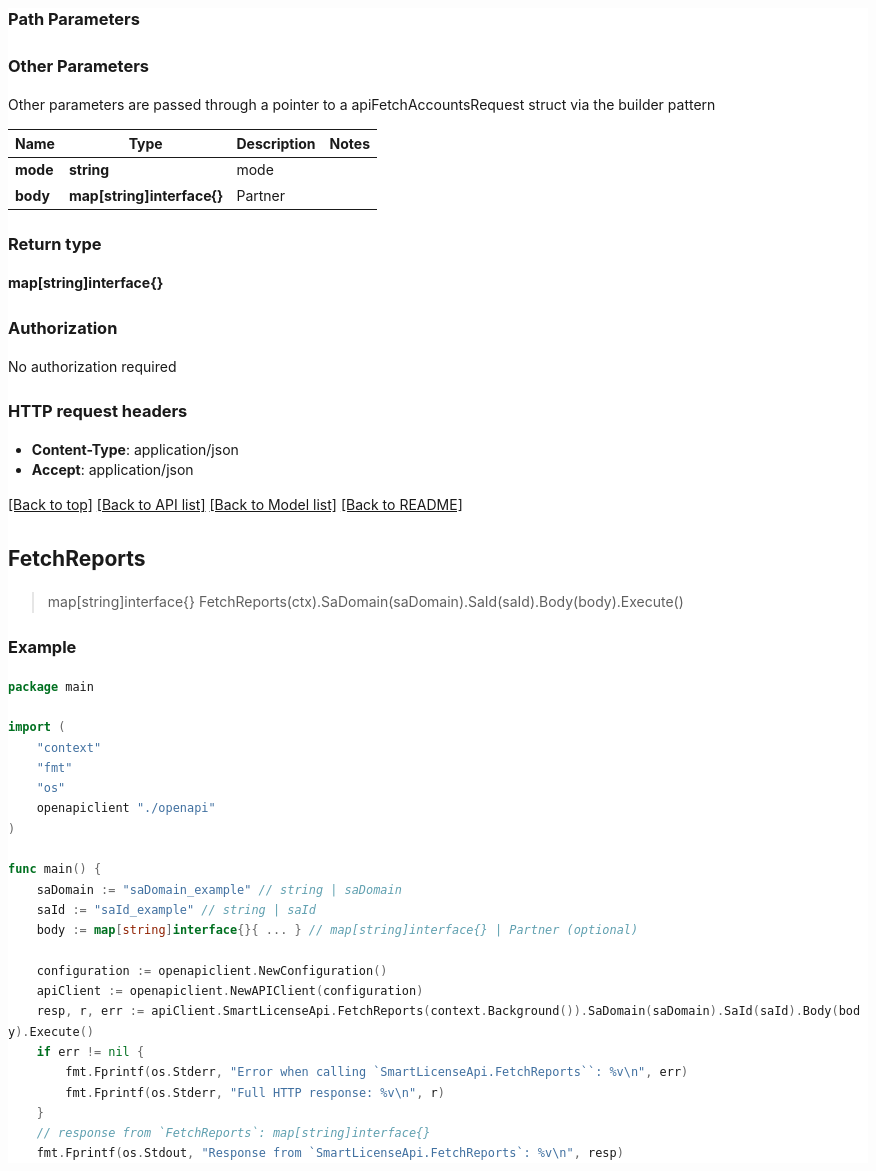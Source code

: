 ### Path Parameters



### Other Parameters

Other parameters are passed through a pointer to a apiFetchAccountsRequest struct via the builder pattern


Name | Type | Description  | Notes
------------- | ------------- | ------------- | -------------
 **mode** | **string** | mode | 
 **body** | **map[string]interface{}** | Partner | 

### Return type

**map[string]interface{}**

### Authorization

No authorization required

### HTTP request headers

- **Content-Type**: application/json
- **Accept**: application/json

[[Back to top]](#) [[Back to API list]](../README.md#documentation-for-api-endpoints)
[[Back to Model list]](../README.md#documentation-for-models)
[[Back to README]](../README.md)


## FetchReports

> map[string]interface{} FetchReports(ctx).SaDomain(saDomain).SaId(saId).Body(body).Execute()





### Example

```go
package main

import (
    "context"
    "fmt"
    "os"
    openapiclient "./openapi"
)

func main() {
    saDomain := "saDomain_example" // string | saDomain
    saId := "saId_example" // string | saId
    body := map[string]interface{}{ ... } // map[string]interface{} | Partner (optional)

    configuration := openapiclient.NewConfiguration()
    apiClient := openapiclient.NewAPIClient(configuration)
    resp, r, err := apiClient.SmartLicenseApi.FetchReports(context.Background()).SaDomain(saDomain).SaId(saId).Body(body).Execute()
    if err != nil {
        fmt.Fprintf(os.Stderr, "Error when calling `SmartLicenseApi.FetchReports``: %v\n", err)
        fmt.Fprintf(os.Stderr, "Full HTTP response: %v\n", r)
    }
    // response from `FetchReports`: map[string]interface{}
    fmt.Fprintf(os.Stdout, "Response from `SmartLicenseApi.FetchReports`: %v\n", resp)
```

☆ ☆ ☆ ☆

Problem statement: Would you filter the records and copy each line that contains the word "Execute"?

Reply to the task:
> map[string]interface{} FetchReports(ctx).SaDomain(saDomain).SaId(saId).Body(body).Execute()
    resp, r, err := apiClient.SmartLicenseApi.FetchReports(context.Background()).SaDomain(saDomain).SaId(saId).Body(body).Execute()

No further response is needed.